Hey, a single democratic state in which Jews and Arabs live in peace and harmony works for me. The concept also worked for Theodor Herzl, father of Zionism, back in the 1890s. Unfortunately, that's not been the direction things have headed for the past 60-plus years -- and Israelis show little appetite for the concept now.
You seem to be taking Bargouthi literally, that he thinks the single state is a practical possibility. I see it as a brilliant reductio ad absurdum: "We have the universal right to govern ourselves; if we cannot do it in a separate state (if our land is part of Israel) then we must exercise that right within Israel. And you don't really want that, because we're getting close to population parity." That threat is what brought Ulster Protestants to the power-sharing bargaining table.
So yeah, the idea of a single state is an excellent bargaining chip, as you negotiate partition. But nobody should think, as you appear to do, that two communities with a deep history of grievance and hatred can be brought together more easily than a border can be drawn between them.
The "two-state solution" has supporters in both Israeli and Palestinian camps; the single state has none -- unless you count the settlers and the extremists who believe all of it should belong to the Arabs or all should belong to the Jews.
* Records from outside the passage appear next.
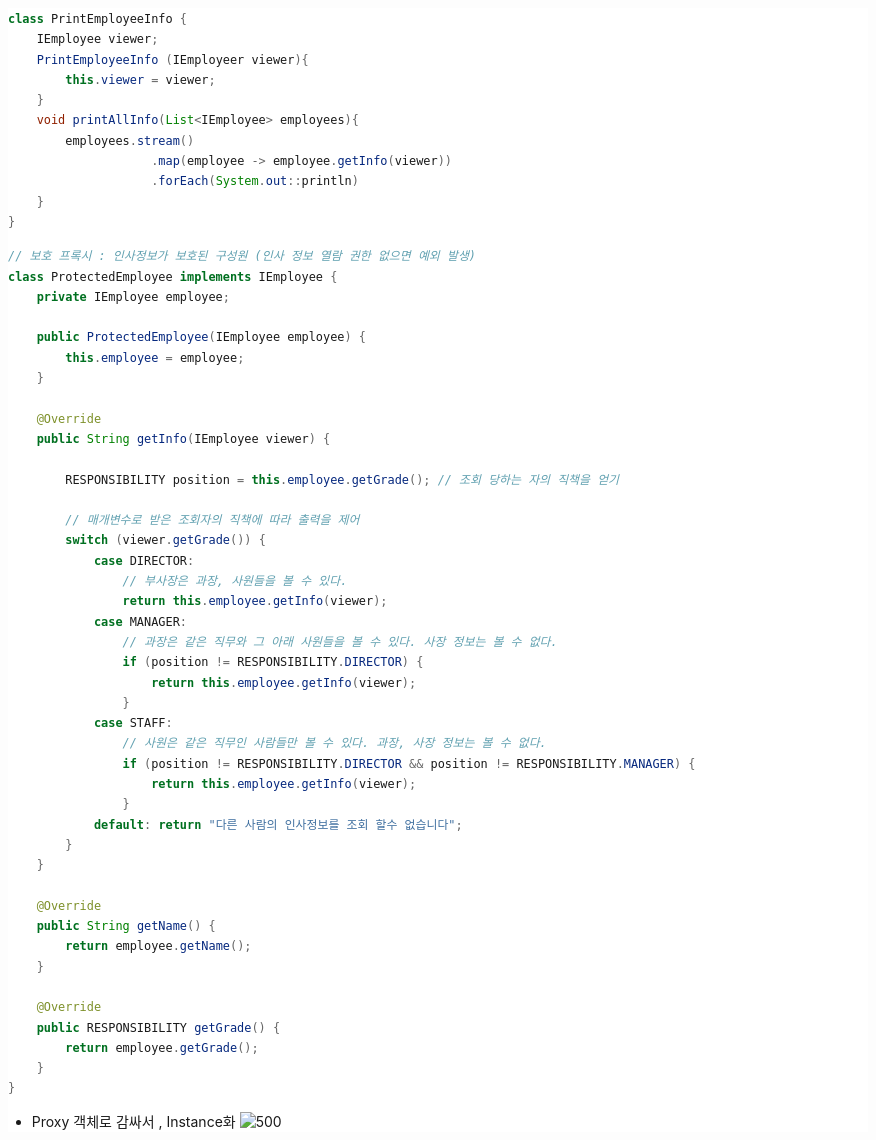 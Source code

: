 
```java
class PrintEmployeeInfo {
	IEmployee viewer;
	PrintEmployeeInfo (IEmployeer viewer){
		this.viewer = viewer;
	}
	void printAllInfo(List<IEmployee> employees){
		employees.stream()
					.map(employee -> employee.getInfo(viewer))
					.forEach(System.out::println)
	}
}
```
```java
// 보호 프록시 : 인사정보가 보호된 구성원 (인사 정보 열람 권한 없으면 예외 발생)
class ProtectedEmployee implements IEmployee {
    private IEmployee employee;

    public ProtectedEmployee(IEmployee employee) {
        this.employee = employee;
    }

    @Override
    public String getInfo(IEmployee viewer) {

        RESPONSIBILITY position = this.employee.getGrade(); // 조회 당하는 자의 직책을 얻기
		
        // 매개변수로 받은 조회자의 직책에 따라 출력을 제어
        switch (viewer.getGrade()) {
            case DIRECTOR:
                // 부사장은 과장, 사원들을 볼 수 있다.
                return this.employee.getInfo(viewer);
            case MANAGER:
                // 과장은 같은 직무와 그 아래 사원들을 볼 수 있다. 사장 정보는 볼 수 없다.
                if (position != RESPONSIBILITY.DIRECTOR) {
                    return this.employee.getInfo(viewer);
                }
            case STAFF:
                // 사원은 같은 직무인 사람들만 볼 수 있다. 과장, 사장 정보는 볼 수 없다.
                if (position != RESPONSIBILITY.DIRECTOR && position != RESPONSIBILITY.MANAGER) {
                    return this.employee.getInfo(viewer);
                }
            default: return "다른 사람의 인사정보를 조회 할수 없습니다";
        }
    }

    @Override
    public String getName() {
        return employee.getName();
    }

    @Override
    public RESPONSIBILITY getGrade() {
        return employee.getGrade();
    }
}
```
- Proxy 객체로 감싸서 , Instance화
![500](https://i.imgur.com/nrKq7tR.png)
I hope and believe they total less than a majority of either side.
I'm by instinct a radical, so I appreciate the impulse, when the status quo is totally broken, to sweep all the pieces off the board and restart from scratch. But statehood and borders, security and monetary arrangements, while necessary, have never been the core of the Israeli-Palestinian conflict.
It's the occupation. The absolute iniquity of one group of people ruling another against their will, and doing so for generation after generation. And that's why a Palestinian state is a pressing, immediate need. Once they rule their own lives and land, the Pals can think about mutually beneficial arrangements with all their neighbors, including Israel. But making an ultimate modus vivendi part of the initial bargaining is simply guaranteeing failure.
The Palestinians lack any clout to even negotiate with Israel, and the U.S. has increasingly revealed itself as less than a good-faith mediator. It's long past time for the rest of the world to bring pressure to bear on Israel. Boycotts, disinvestment, trade embargos, whatever it takes; a change in policy will never arise on its own from within Israeli society.
The Middle East is going to remain a deadly tinderbox until there is a just end to the occupation. Most western countries are still reluctant to acknowledge this, but it's a fact that is not going away.
It's Sold out!--
http://www.onestateconference.org/
Like I said, it's an idea that occurred to Herzl in the 1890s. Not much market for it today.